Pour écouler cette marchandise, elle a pris
l’habitude de faire des Open Days (portes ouvertes) et d’inviter
au début de chaque saison et dans son appartement toutes ses
amies et ses connaissances. Elle expose vêtements, accessoires,
parfums, et broderies sur canevas. « Ce genre d’activités est
pour moi moins coûteux que d’ouvrir une boutique car il me
permet d’économiser les frais de location, d’électricité et les
salaires des employés. Et en même temps, je découvre le plaisir
des voyages », dit-elle avec fierté. Dans certains hôtels, des
Open Days sont organisés pour les femmes huppées. Raghda a passé
plusieurs commandes de robes de mariées dans une grande maison
de couture à Paris. Cette femme de diplomate, manquant
d’expérience, a failli se ruiner car elle oubliait de noter à
quelle cliente elle avait vendu ses articles. Du coup, elle a
préféré embaucher une secrétaire pour se charger des affaires
financières.
Solidaires et infatigables
Plus récemment, la dallala chinoise a pris le
relais, défiant tous les prix. Elle propose des produits adaptés
au goût et au pouvoir d’achat d’éventuels acheteurs. « C’est de
la bonne qualité, j’ai acheté un lot de trois sous-vêtements 100
% coton à 10 L.E. C’est la deuxième année que j’en achète », dit
une joyeuse cliente satisfaite de son acquisition.

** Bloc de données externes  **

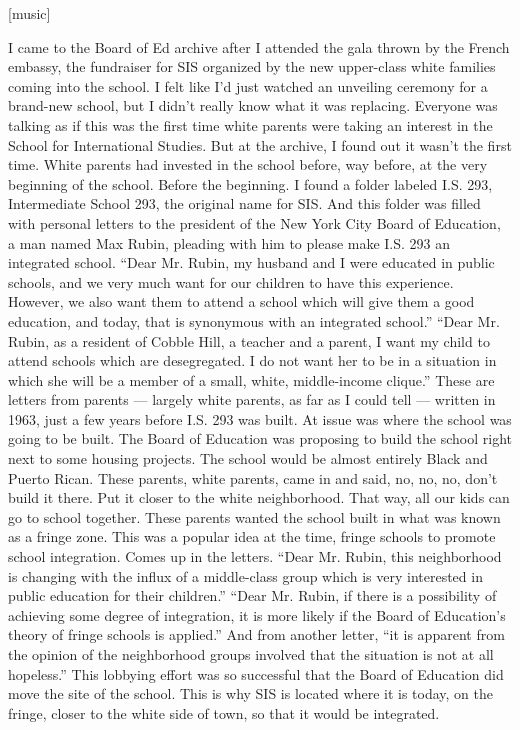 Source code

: {[}music{]}

I came to the Board of Ed archive after I attended the gala thrown by
the French embassy, the fundraiser for SIS organized by the new
upper-class white families coming into the school. I felt like I'd just
watched an unveiling ceremony for a brand-new school, but I didn't
really know what it was replacing. Everyone was talking as if this was
the first time white parents were taking an interest in the School for
International Studies. But at the archive, I found out it wasn't the
first time. White parents had invested in the school before, way before,
at the very beginning of the school. Before the beginning. I found a
folder labeled I.S. 293, Intermediate School 293, the original name for
SIS. And this folder was filled with personal letters to the president
of the New York City Board of Education, a man named Max Rubin, pleading
with him to please make I.S. 293 an integrated school. ``Dear Mr. Rubin,
my husband and I were educated in public schools, and we very much want
for our children to have this experience. However, we also want them to
attend a school which will give them a good education, and today, that
is synonymous with an integrated school.'' ``Dear Mr. Rubin, as a
resident of Cobble Hill, a teacher and a parent, I want my child to
attend schools which are desegregated. I do not want her to be in a
situation in which she will be a member of a small, white, middle-income
clique.'' These are letters from parents --- largely white parents, as
far as I could tell --- written in 1963, just a few years before I.S.
293 was built. At issue was where the school was going to be built. The
Board of Education was proposing to build the school right next to some
housing projects. The school would be almost entirely Black and Puerto
Rican. These parents, white parents, came in and said, no, no, no, don't
build it there. Put it closer to the white neighborhood. That way, all
our kids can go to school together. These parents wanted the school
built in what was known as a fringe zone. This was a popular idea at the
time, fringe schools to promote school integration. Comes up in the
letters. ``Dear Mr. Rubin, this neighborhood is changing with the influx
of a middle-class group which is very interested in public education for
their children.'' ``Dear Mr. Rubin, if there is a possibility of
achieving some degree of integration, it is more likely if the Board of
Education's theory of fringe schools is applied.'' And from another
letter, ``it is apparent from the opinion of the neighborhood groups
involved that the situation is not at all hopeless.'' This lobbying
effort was so successful that the Board of Education did move the site
of the school. This is why SIS is located where it is today, on the
fringe, closer to the white side of town, so that it would be
integrated.

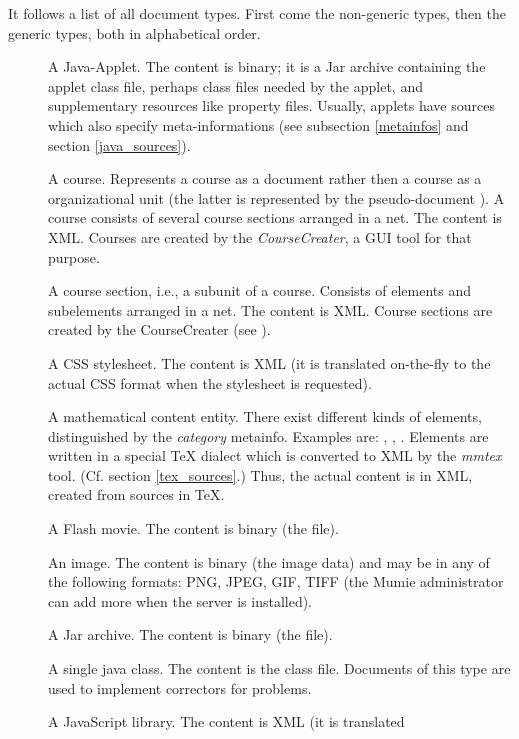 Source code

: \documentclass{generic}
\begin{document}
It follows a list of all document types. First come the non-generic types, then
the generic types, both in alphabetical order.

\begin{description}
\item[] A Java-Applet. The content is binary; it is a Jar archive
  containing the applet class file, perhaps class files needed by the applet,
  and supplementary resources like property files. Usually, applets have
  sources which also specify meta-informations (see subsection \ref{metainfos}
  and section \ref{java_sources}).
\item[] A course. Represents a course as a document rather then a
  course as a organizational unit (the latter is represented by the
  pseudo-document ). A course consists of several course sections
  arranged in a net. The content is XML. Courses are created by the
  \emph{CourseCreater}, a GUI tool for that purpose.
\item[] A course section, i.e., a subunit of a
  course. Consists of elements and subelements arranged in a net. The content
  is XML. Course sections are created by the CourseCreater (see ).
\item[] A CSS stylesheet. The content is XML (it is
  translated on-the-fly to the actual CSS format when the stylesheet is
  requested).
\item[] A mathematical content entity. There exist different
  kinds of elements, distinguished by the \emph{category} metainfo. Examples
  are: , , . Elements are
  written in a special TeX dialect which is converted to XML by the
  \emph{mmtex} tool. (Cf. section \ref{tex_sources}.) Thus, the actual content
  is in XML, created from sources in TeX.
\item[] A Flash movie. The content is binary (the  file).
\item[] An image. The content is binary (the image data) and may be
  in any of the following formats: PNG, JPEG, GIF, TIFF (the Mumie
  administrator can add more when the server is installed).
\item[] A Jar archive. The content is binary (the  file).
\item[] A single java class. The content is the class
  file. Documents of this type are used to implement correctors for problems.
\item[] A JavaScript library. The content is XML (it is translated

\end{description}
\end{document}
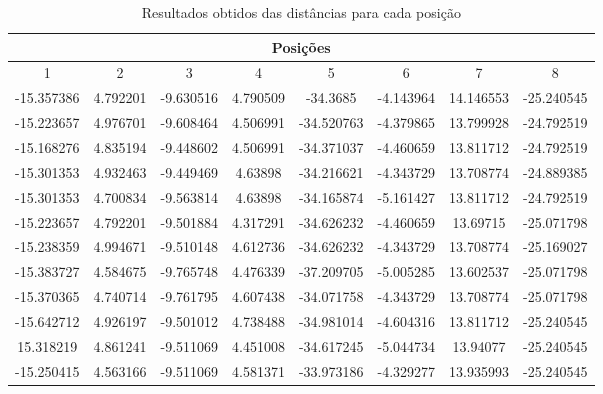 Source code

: \begin{table}[!htb]
\begin{center}
\begin{tabular} { c c c c c c c c }

\hline
 \multicolumn{8}{c}{ Posições }\\
\hline
1 & 2 & 3 & 4 & 5 & 6 & 7 & 8 \\
\hline
 -15.357386 & 4.792201 &-9.630516 & 4.790509 & -34.3685 & -4.143964 & 14.146553 & -25.240545 \\
 -15.223657 & 4.976701 & -9.608464 & 4.506991 & -34.520763 & -4.379865 & 13.799928 & -24.792519 \\
 -15.168276 & 4.835194 & -9.448602 & 4.506991 & -34.371037 & -4.460659 & 13.811712 & -24.792519 \\
 -15.301353 & 4.932463 & -9.449469 & 4.63898 & -34.216621 & -4.343729 & 13.708774 & -24.889385\\
 -15.301353 & 4.700834 & -9.563814 & 4.63898 & -34.165874 & -5.161427 & 13.811712 & -24.792519\\
 -15.223657 & 4.792201 & -9.501884 & 4.317291 & -34.626232 & -4.460659 & 13.69715 & -25.071798\\
 -15.238359 & 4.994671 & -9.510148 & 4.612736 & -34.626232 & -4.343729 & 13.708774 & -25.169027\\
 -15.383727 & 4.584675 & -9.765748 & 4.476339 & -37.209705 & -5.005285 & 13.602537 & -25.071798\\
 -15.370365 & 4.740714 & -9.761795 & 4.607438 & -34.071758 & -4.343729 & 13.708774 & -25.071798\\
 -15.642712 & 4.926197 & -9.501012 & 4.738488 & -34.981014 & -4.604316 & 13.811712 & -25.240545\\
15.318219 & 4.861241 & -9.511069 & 4.451008 & -34.617245 & -5.044734 & 13.94077 & -25.240545\\
-15.250415 & 4.563166 & -9.511069 & 4.581371 & -33.973186 & -4.329277 & 13.935993 & -25.240545\\

\hline
\end{tabular}
	\caption{Resultados obtidos das distâncias para cada posição}
	\label{res:exp_res_obtidos_ang}
\end{center}
\end{table}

Débrouillardes, solidaires, travailleuses et infatigables, ces
vendeuses sont impassibles et ne parlent que pour vanter un
produit ou négocier son prix. C’est chez les grossistes qu’elles
vont s’approvisionner, ce qui explique la similitude de leurs
marchandises. « Elles n’ont pas besoin d’un important capital
pour faire du commerce en Egypte, car la marchandise chinoise ne
coûte pas cher, et elle est déjà sur place. Elles se contentent
de faire de petits bénéfices, en vendant le plus possible »,
explique Lou-Lou, qui vit en Egypte depuis 5 ans.
Ces revendeuses chinoises font du
porte-à-porte, le plus souvent à deux, transportant de gros
sacs. Leur cible : les principaux quartiers tels que Madinet
Nasr, Mohandessine, Guiza et Choubra. Elles visent surtout les
femmes au foyer. « On trouve de tout dans leur gros sac, des
bibelots, des napperons, et de la lingerie », témoigne une
habitante de Guiza. « Elles sont discrètes et très patientes.
J’ai le temps de choisir et même d’essayer les articles qui
m’intéressent tout en restant chez moi », dit Karima, une autre
femme au foyer, touen ajque pour communiquer ou lui poser une
question, elle doit faire des dessins. « C’est grâce aux
expressions de son visage que l’on parvient à la comprendre ou
connaître sa réponse. La seule chose qu’elle sait dire est
d’indiquer les prix des articles qu’elle vend », conclut-elle.